• _About this exercise_:
The required output is the lines below from the line containing "1. [如何评价《黑神话：悟" to the line containing "1. [如何看待 2 月", inclusive, retyped exactly. No other lines belong in it.

(Collected data)
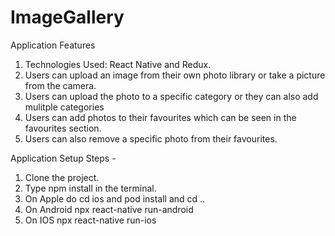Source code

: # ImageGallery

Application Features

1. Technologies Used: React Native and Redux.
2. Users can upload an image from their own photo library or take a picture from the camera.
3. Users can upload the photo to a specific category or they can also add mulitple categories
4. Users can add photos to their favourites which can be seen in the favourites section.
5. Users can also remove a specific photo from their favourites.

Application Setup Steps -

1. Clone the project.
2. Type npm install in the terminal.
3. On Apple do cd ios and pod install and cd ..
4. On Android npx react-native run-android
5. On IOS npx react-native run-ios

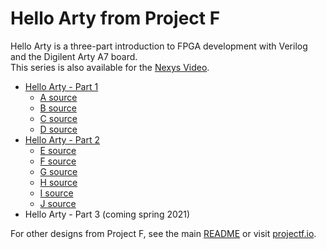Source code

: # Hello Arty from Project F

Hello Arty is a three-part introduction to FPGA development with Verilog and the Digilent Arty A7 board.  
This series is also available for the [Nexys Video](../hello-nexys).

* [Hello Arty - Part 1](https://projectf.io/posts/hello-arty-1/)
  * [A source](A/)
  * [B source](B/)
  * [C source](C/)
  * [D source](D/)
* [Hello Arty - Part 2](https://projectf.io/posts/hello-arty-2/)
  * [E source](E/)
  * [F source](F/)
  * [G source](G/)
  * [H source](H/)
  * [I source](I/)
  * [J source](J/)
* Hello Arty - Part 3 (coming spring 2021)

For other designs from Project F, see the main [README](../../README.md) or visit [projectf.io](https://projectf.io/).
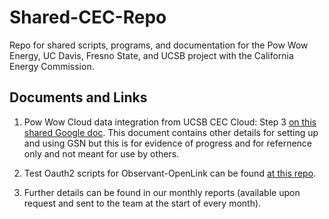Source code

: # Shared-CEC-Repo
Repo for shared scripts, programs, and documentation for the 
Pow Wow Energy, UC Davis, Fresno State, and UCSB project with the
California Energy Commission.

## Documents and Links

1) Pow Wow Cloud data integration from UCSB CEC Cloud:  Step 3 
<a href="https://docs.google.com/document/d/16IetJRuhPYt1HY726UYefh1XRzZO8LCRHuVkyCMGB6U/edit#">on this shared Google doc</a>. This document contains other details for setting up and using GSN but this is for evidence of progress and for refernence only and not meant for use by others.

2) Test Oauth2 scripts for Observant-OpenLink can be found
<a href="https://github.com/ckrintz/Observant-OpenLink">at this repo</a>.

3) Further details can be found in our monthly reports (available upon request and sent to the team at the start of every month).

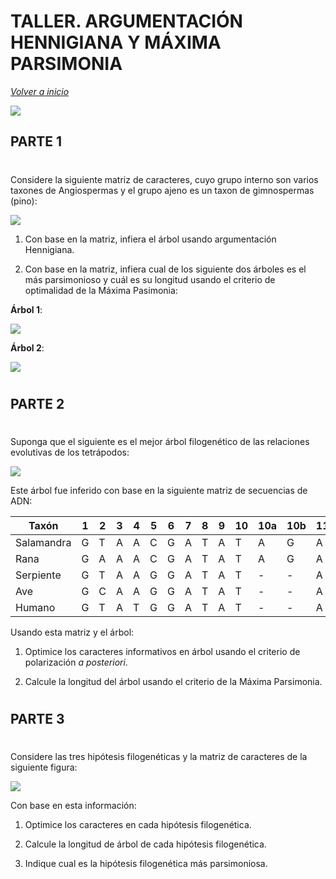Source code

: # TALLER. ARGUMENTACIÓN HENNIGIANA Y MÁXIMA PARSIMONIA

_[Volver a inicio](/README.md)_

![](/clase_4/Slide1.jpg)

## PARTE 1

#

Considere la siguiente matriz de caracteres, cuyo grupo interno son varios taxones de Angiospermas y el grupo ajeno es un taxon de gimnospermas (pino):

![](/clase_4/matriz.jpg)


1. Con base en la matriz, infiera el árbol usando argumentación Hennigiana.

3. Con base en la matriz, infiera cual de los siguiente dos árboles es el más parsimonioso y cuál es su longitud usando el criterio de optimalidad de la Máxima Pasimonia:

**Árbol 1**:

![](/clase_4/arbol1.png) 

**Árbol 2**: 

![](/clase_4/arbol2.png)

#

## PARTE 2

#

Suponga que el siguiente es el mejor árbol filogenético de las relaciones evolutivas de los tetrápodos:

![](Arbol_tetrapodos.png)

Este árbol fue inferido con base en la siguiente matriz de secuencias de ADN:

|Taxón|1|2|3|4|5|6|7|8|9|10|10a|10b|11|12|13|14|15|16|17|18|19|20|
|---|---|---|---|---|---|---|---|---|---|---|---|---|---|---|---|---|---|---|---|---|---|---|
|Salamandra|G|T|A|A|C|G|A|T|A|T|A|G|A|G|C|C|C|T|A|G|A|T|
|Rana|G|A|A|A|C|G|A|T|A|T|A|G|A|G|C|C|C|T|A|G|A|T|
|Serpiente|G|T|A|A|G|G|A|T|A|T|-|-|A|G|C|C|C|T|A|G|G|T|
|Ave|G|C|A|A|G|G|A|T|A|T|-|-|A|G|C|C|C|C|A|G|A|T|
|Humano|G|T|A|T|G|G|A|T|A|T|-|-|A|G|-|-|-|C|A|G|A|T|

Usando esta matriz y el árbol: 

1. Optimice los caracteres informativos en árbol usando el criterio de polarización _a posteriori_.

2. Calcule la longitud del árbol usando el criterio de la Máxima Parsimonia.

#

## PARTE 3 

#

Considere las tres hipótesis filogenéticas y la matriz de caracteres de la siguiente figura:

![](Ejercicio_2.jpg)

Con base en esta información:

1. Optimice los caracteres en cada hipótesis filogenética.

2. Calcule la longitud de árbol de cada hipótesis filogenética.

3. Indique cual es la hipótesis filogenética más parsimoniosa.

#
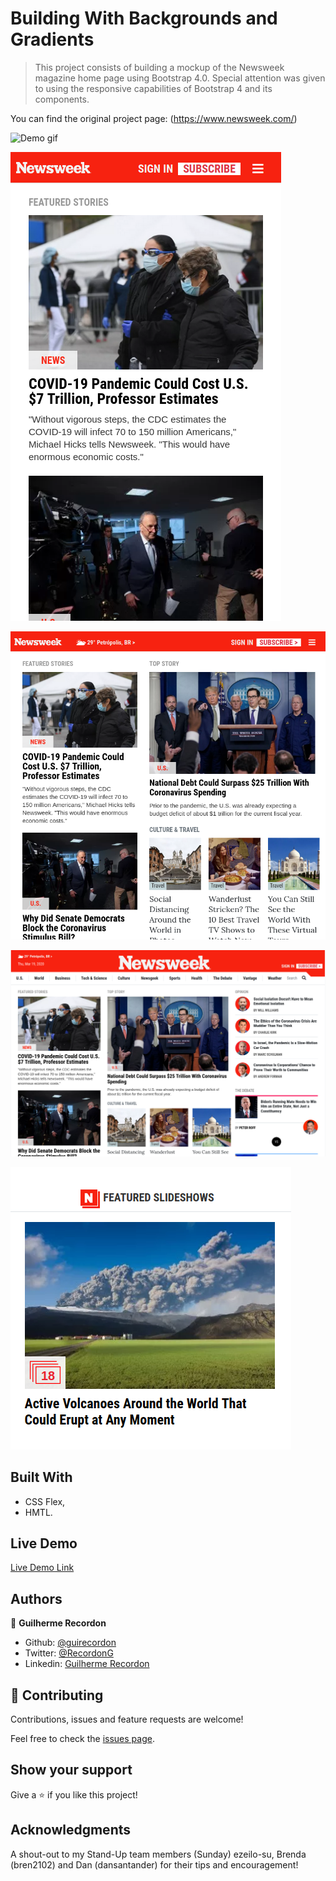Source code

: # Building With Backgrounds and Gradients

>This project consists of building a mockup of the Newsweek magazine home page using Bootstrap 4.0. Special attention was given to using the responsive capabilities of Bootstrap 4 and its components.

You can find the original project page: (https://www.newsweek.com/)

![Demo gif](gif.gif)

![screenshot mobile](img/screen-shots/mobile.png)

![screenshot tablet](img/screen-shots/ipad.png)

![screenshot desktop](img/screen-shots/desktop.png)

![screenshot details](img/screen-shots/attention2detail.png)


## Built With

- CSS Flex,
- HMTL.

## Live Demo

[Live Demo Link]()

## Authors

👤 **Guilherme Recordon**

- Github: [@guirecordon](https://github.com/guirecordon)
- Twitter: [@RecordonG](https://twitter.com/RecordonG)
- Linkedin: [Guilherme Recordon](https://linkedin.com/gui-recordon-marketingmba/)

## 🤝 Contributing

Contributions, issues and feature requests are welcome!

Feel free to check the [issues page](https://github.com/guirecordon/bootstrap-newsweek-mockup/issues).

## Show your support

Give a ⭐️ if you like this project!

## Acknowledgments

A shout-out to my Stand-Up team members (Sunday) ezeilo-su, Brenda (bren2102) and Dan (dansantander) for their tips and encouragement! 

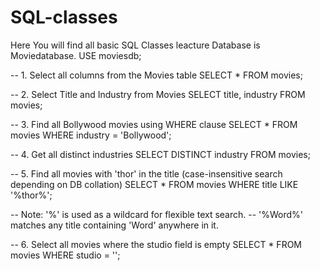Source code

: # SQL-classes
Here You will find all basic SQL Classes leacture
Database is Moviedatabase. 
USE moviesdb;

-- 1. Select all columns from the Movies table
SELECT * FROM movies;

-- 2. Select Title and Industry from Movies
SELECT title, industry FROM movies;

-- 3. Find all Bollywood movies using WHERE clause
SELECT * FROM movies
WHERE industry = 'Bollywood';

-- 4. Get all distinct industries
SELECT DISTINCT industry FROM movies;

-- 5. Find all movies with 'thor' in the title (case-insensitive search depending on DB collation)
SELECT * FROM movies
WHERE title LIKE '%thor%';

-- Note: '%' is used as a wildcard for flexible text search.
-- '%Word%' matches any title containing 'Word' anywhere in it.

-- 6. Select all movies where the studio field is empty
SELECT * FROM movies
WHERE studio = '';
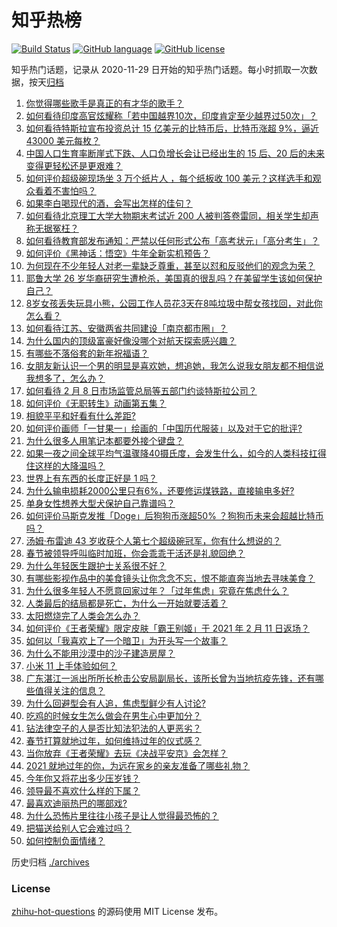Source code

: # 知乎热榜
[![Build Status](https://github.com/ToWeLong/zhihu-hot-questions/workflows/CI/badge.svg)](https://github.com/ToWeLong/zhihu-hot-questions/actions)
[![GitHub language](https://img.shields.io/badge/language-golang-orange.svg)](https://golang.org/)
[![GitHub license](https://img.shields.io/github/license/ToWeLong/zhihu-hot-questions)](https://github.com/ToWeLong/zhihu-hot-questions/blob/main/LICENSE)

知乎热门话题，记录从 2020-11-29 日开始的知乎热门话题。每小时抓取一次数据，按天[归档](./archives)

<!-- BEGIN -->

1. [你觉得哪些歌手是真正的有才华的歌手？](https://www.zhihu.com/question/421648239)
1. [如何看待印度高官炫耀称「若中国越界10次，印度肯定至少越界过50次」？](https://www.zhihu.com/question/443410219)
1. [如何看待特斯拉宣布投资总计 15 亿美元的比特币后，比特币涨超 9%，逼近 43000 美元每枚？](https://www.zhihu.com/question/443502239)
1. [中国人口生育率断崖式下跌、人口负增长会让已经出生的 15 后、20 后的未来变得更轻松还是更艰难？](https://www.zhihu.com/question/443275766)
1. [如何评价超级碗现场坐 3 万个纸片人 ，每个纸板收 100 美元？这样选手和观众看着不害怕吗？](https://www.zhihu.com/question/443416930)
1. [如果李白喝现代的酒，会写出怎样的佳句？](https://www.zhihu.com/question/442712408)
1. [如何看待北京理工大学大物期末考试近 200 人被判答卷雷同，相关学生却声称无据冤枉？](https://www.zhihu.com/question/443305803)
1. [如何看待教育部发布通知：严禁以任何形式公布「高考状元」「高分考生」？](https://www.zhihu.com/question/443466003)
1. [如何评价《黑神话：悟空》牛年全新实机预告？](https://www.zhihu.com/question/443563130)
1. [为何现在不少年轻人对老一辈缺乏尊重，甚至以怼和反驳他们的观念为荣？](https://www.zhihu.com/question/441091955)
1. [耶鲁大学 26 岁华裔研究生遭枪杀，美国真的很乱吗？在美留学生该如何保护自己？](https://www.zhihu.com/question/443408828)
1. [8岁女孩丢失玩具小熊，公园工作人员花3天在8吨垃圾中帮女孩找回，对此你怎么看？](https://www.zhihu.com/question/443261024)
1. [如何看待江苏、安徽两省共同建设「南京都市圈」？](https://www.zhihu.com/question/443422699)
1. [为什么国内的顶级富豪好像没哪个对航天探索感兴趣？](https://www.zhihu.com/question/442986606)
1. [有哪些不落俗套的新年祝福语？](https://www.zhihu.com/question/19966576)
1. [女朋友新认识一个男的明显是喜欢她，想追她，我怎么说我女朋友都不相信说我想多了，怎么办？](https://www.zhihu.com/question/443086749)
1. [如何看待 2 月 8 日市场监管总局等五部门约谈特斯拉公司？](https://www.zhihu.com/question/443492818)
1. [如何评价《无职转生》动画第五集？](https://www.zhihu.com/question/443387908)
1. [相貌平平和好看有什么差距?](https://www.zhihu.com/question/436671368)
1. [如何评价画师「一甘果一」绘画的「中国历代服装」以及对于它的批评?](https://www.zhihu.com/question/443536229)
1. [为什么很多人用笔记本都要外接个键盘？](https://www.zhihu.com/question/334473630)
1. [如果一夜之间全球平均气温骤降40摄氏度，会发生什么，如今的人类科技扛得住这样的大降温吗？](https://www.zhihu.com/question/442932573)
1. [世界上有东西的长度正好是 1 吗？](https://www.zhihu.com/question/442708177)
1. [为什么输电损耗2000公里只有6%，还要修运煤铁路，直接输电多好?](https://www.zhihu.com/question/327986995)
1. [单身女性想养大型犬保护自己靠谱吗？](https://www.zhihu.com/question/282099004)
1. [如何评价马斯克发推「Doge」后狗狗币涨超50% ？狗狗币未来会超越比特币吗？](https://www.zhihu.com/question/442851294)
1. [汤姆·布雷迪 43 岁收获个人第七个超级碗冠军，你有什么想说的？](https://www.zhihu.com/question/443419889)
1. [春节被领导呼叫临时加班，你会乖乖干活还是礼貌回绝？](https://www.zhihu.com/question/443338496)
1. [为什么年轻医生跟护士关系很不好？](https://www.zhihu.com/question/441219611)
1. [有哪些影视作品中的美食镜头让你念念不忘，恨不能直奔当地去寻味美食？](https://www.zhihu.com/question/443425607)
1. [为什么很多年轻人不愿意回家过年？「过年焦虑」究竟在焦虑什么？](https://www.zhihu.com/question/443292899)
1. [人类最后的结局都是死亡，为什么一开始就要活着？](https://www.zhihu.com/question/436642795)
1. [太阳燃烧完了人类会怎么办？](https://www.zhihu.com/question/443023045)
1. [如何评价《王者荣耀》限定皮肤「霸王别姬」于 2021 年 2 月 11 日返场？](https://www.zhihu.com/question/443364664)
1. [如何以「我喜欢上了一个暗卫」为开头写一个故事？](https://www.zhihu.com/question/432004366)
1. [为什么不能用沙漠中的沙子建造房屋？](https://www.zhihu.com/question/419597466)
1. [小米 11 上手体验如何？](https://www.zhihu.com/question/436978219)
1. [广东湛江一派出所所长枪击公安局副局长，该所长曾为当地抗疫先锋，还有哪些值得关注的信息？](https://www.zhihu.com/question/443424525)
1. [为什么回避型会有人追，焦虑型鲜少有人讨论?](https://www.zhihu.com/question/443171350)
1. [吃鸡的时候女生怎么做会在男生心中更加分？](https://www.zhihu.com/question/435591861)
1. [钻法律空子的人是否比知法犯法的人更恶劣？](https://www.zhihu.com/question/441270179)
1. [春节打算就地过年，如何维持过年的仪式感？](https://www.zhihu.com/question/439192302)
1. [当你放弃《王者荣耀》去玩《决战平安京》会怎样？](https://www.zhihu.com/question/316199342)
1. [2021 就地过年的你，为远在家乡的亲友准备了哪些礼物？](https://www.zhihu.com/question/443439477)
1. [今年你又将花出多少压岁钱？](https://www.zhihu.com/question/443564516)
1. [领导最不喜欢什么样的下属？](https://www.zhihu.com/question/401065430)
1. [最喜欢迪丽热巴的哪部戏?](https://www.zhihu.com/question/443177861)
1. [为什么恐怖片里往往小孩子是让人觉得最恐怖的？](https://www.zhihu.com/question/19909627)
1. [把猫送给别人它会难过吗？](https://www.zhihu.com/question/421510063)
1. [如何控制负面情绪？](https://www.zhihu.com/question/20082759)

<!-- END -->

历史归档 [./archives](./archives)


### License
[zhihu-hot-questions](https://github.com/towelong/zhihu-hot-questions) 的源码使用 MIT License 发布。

• _Worked solution_:
1. [如何评价《黑神话：悟空》牛年全新实机预告？](https://www.zhihu.com/question/443563130)
1. [为何现在不少年轻人对老一辈缺乏尊重，甚至以怼和反驳他们的观念为荣？](https://www.zhihu.com/question/441091955)
1. [耶鲁大学 26 岁华裔研究生遭枪杀，美国真的很乱吗？在美留学生该如何保护自己？](https://www.zhihu.com/question/443408828)
1. [8岁女孩丢失玩具小熊，公园工作人员花3天在8吨垃圾中帮女孩找回，对此你怎么看？](https://www.zhihu.com/question/443261024)
1. [如何看待江苏、安徽两省共同建设「南京都市圈」？](https://www.zhihu.com/question/443422699)
1. [为什么国内的顶级富豪好像没哪个对航天探索感兴趣？](https://www.zhihu.com/question/442986606)
1. [有哪些不落俗套的新年祝福语？](https://www.zhihu.com/question/19966576)
1. [女朋友新认识一个男的明显是喜欢她，想追她，我怎么说我女朋友都不相信说我想多了，怎么办？](https://www.zhihu.com/question/443086749)
1. [如何看待 2 月 8 日市场监管总局等五部门约谈特斯拉公司？](https://www.zhihu.com/question/443492818)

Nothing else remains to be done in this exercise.